By Jonathan Capehart
President Obama renewed his fight over the Bush tax cuts yesterday. He called on Congress to send him a bill that would let those tax cuts expire for those lucky folks making more than $250,000. As you might imagine, this didn’t go over well with Republicans.
“The president’s announcement that he plans on extending (the tax cuts), just for certain classes of Americans — what he’s really saying is that those that are job-creators and small businesses are going to see a massive tax increase,” presumptive Republican presidential nominee Mitt Romney said, “and that will kill jobs.” He added, “The president’s plan is aimed at small business and job creators.
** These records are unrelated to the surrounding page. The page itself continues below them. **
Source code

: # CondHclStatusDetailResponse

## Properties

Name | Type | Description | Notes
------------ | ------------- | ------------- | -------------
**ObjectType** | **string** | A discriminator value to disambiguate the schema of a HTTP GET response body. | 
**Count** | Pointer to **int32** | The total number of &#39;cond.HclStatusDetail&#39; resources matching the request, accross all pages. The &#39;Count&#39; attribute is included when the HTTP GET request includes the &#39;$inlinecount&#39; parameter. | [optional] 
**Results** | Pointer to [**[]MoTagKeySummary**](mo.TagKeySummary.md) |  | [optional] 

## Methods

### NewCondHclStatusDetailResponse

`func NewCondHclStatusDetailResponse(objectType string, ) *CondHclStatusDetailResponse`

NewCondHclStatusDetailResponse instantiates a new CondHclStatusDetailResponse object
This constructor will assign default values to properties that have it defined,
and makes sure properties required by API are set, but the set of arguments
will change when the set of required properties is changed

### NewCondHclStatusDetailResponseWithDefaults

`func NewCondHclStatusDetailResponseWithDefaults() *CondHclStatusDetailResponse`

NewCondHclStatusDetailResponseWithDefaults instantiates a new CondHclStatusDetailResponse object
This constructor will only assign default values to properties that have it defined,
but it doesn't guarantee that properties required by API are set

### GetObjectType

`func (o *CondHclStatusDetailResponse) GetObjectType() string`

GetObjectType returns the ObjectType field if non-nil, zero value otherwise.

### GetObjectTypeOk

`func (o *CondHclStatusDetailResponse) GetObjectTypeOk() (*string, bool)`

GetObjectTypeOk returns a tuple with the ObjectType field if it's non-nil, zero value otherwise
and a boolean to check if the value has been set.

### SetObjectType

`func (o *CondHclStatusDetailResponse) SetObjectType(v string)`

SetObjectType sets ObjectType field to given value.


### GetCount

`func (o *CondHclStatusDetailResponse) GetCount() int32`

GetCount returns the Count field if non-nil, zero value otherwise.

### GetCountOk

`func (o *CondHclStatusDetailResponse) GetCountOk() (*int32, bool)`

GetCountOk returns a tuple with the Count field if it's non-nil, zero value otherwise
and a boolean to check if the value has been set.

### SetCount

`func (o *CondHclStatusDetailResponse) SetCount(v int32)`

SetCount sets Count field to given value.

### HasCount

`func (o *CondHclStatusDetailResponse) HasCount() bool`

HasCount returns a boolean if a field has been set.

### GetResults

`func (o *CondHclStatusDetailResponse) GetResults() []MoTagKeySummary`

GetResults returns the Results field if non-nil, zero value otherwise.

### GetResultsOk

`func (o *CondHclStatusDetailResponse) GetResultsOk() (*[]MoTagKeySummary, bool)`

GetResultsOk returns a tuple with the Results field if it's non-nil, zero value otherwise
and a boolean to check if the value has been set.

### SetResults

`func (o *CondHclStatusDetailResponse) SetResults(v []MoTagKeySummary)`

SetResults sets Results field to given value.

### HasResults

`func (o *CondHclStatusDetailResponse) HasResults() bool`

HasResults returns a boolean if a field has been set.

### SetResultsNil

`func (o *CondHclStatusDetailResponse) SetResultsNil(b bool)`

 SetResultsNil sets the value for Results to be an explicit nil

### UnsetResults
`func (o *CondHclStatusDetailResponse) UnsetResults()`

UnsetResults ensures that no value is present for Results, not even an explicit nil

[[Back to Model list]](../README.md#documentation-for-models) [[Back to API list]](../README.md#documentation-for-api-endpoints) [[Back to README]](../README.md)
It will kill jobs in this country and hurt the middle class,”
So, that got me to thinking. What would the president’s plan looks like as a pie chart?
As the president said yesterday, letting the Bush tax cuts expire for the wealthy would not impact 98 percent of American wage earners and 97 percent of small-business owners.
“The upper-income cuts return $850 billion over 10 years to the Treasury, simply by reverting to the top rates under Clinton, when the wealthy fared perfectly well, the budget balanced, and growth was much stronger and more broadly shared than in the Bush years,” wrote Jared Bernstein, a senior fellow at the Center on Budget and Policy Priorities and the former chief economist and economic adviser to Vice President Joe Biden. “The fact that these upper-income increases hit only the top 2% — and that’s considering both households and small businesses — is also important. They won’t hurt the wobbly recovery, as these folks are not income constrained in the first place.”
Bernstein clearly articulates why I will never understand Republican reticence to help the middle class, despite rhetoric to the contrary. As E. J. Dionne points out, a key statement in Obama’s speech yesterday was, “Let's agree to do what we agree on. Right?”